“At the rate we’re going, we’ll be out in about two weeks,” de Blasio said in his weekly interview “Mondays with the mayor” with Inside the town hall anchor Errol Louis.
De Blasio and Gov. Andrew Cuomo continued to push for a greater supply of vaccines – which should be critical as eligibility for the coronavirus vaccine in New York City extended Monday to all over 75s, as well as education workers, first responders and transit workers.

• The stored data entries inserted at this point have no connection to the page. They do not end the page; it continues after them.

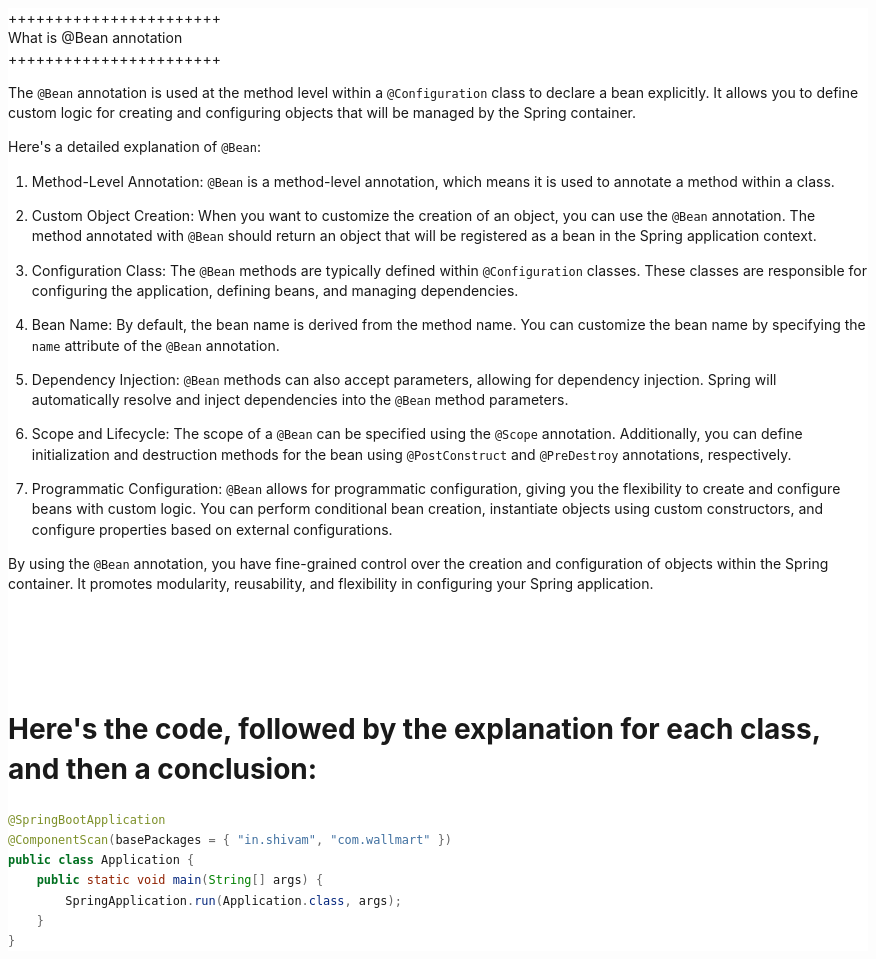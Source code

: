 +++++++++++++++++++++++<br/>
What is @Bean annotation <br/>
+++++++++++++++++++++++ 

The `@Bean` annotation is used at the method level within a `@Configuration` class to declare a bean explicitly. It allows you to define custom logic for creating and configuring objects that will be managed by the Spring container.

Here's a detailed explanation of `@Bean`:

1. Method-Level Annotation: `@Bean` is a method-level annotation, which means it is used to annotate a method within a class.

2. Custom Object Creation: When you want to customize the creation of an object, you can use the `@Bean` annotation. The method annotated with `@Bean` should return an object that will be registered as a bean in the Spring application context.

3. Configuration Class: The `@Bean` methods are typically defined within `@Configuration` classes. These classes are responsible for configuring the application, defining beans, and managing dependencies.

4. Bean Name: By default, the bean name is derived from the method name. You can customize the bean name by specifying the `name` attribute of the `@Bean` annotation.

5. Dependency Injection: `@Bean` methods can also accept parameters, allowing for dependency injection. Spring will automatically resolve and inject dependencies into the `@Bean` method parameters.

6. Scope and Lifecycle: The scope of a `@Bean` can be specified using the `@Scope` annotation. Additionally, you can define initialization and destruction methods for the bean using `@PostConstruct` and `@PreDestroy` annotations, respectively.

7. Programmatic Configuration: `@Bean` allows for programmatic configuration, giving you the flexibility to create and configure beans with custom logic. You can perform conditional bean creation, instantiate objects using custom constructors, and configure properties based on external configurations.

By using the `@Bean` annotation, you have fine-grained control over the creation and configuration of objects within the Spring container. It promotes modularity, reusability, and flexibility in configuring your Spring application.

<br/>
<br/>
<br/>

# Here's the code, followed by the explanation for each class, and then a conclusion:

```java
@SpringBootApplication
@ComponentScan(basePackages = { "in.shivam", "com.wallmart" })
public class Application {
    public static void main(String[] args) {
        SpringApplication.run(Application.class, args);
    }
}
```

All health care workers in the state are also eligible for the vaccine.
The city is also extending the opening hours of vaccination centers in order to vaccinate more people. What the city calls “mega vaccination sites”, open 24 hours a day, 7 days a week, are now open in the five districts as well. This week, the city will open three more of those sites in Lower Manhattan, Staten Island and Queens, with a second location on Staten Island the following week.
City officials aim to meet their goal of one million doses by the end of January, but Cuomo warned last week that someone could take weeks to get an appointment in New York.
When asked if there would still be a shortage of vaccines in the city when President-elect Joe Biden takes office and is expected to release more doses, de Blasio did not directly answer the question. Instead, he said he was convinced Biden would be aggressive in releasing vaccines.
To further increase the vaccination rate, as many New Yorkers in surveys expressed reluctance to get vaccinated, some suggested making vaccination mandatory. De Blasio, however, tells NY1 that he currently does not want to take such action for city workers.
“We’ll see if things change down the line. But for now, what I can tell you is that volunteering is the right approach. Obviously, a lot of people want this vaccine. For those who are hesitant, I think the vast majority are not. I think they want to see other people take it, make sure it’s okay, they want to feel a little more confident, ”the mayor said. “I think at the end of the day you can spend a few more months in this business and the vast, vast majority will want the vaccine. I would much prefer to do it on a voluntary basis so that people have confidence in what they are doing. ”
This story includes reporting from Anna Lucente Sterling.